Publié le 24 novembre 2021
Les kystes, des bombes à retardement pour les cultures infestées
Le nématode à kyste de la pomme de terre Globodera pallida, comme tous ses cousins nématodes à kyste, donne du fil à retordre aux agriculteurs. Les nématicides chimiques permettant de lutter contre eux ont été récemment interdits en France car trop dangereux, ne laissant que peu d’options pour lutter contre ce nématode qui diminue le rendement des cultures en s’introduisant dans les racines, dont ils prélèvent les nutriments. Une fois un champ infesté, les femelles de Globodera pallida fécondées agissent comme des bombes à retardement, en formant à leur mort des kystes qui renferment entre 200 et 400 larves. Ces kystes peuvent survivre plus de 10 ans dans le sol avant que des exsudats racinaires ne réveillent de leur dormance les larves qu’ils contiennent, prêtes à coloniser de nouvelles racines.
Prendre le nématode à son propre jeu
Une voie de recherche prometteuse pour lutter contre les nématodes à kyste sans produits toxiques consiste à employer l’avantage du nématode contre lui-même : la synchronisation entre perception des exsudats racinaires et éclosion. L’idée consiste à utiliser des exsudats comme produit de biocontrôle pour provoquer une éclosion suicide des larves en absence de la plante hôte, c’est-à-dire en période d’interculture. Les larves écloses ne survivraient alors que 10-15 jours et ne pourraient donc pas attaquer la plante lors de la culture suivante.

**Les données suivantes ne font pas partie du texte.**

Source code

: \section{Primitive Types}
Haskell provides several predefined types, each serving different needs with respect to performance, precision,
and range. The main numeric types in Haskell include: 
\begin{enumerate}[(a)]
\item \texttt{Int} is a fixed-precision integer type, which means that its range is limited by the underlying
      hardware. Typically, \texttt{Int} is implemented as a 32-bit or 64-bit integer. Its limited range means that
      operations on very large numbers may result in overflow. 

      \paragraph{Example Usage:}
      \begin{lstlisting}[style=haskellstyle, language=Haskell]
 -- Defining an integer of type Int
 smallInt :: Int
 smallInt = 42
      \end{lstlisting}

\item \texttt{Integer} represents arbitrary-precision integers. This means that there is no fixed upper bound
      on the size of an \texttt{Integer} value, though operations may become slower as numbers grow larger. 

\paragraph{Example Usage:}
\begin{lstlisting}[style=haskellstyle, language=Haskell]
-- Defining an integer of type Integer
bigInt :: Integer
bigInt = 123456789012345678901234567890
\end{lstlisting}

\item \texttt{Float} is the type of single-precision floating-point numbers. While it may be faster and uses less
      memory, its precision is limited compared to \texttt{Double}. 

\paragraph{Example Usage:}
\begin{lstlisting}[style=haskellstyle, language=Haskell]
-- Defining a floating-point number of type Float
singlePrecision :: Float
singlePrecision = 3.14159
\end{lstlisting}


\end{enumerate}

L’un des obstacles à la mise en œuvre de cette technique était de vérifier que l’exsudat apporté en surface du sol atteindrait bien les kystes en quantité et qualité suffisante pour provoquer l’éclosion des larves, quelles que soient les propriétés physico-chimiques et biologiques des sols. C’est désormais chose faite grâce à l’unité de recherche INRAE Institut de Génétique Environnement et Protection des Plantes (IGEPP), qui a testé l’efficacité de cette méthode contre Globodera pallida dans des sols de propriété physico-chimiques et de compositions microbiennes contrastées. Les résultats de ces recherches ont été publiés en octobre 2020 dans la revue Frontiers in Microbiology.
Des performances très concluantes
Ce sont en tout quatre sols agricoles aux caractéristiques très distinctes qui ont été sélectionnés par l’IGEPP. Afin de dissocier l’effet global du sol (physico-chimie et microbiote) de l’effet du microbiote seul sur la réussite des éclosions suicides, une matrice de sol stérile a été inoculée à partir des microbiotes des sols agricoles pour produire quatre sols recolonisés. Des tests d’éclosion suicide ont ensuite été réalisés dans les sols agricoles et recolonisés en plaçant des kystes de Globodera pallida directement dans les différents sols et en appliquant deux doses d’exsudat racinaire, préalablement produit à partir de racines de pomme de terre.
Résultat : dans les quatre sols agricoles d’origine, l’éclosion est très forte (90%) quelle que soit la dose employée d’exsudat racinaire. Par contre, dans les quatre sols recolonisés, l’éclosion est fortement stimulée pour la dose la plus forte d’exsudat (90%), mais plus faiblement pour la dose plus faible (70%). Une première étape très encourageante vers l’utilisation d’exsudats racinaires comme nématicides naturels, même si leur production massive représente aujourd’hui un véritable défi technologique.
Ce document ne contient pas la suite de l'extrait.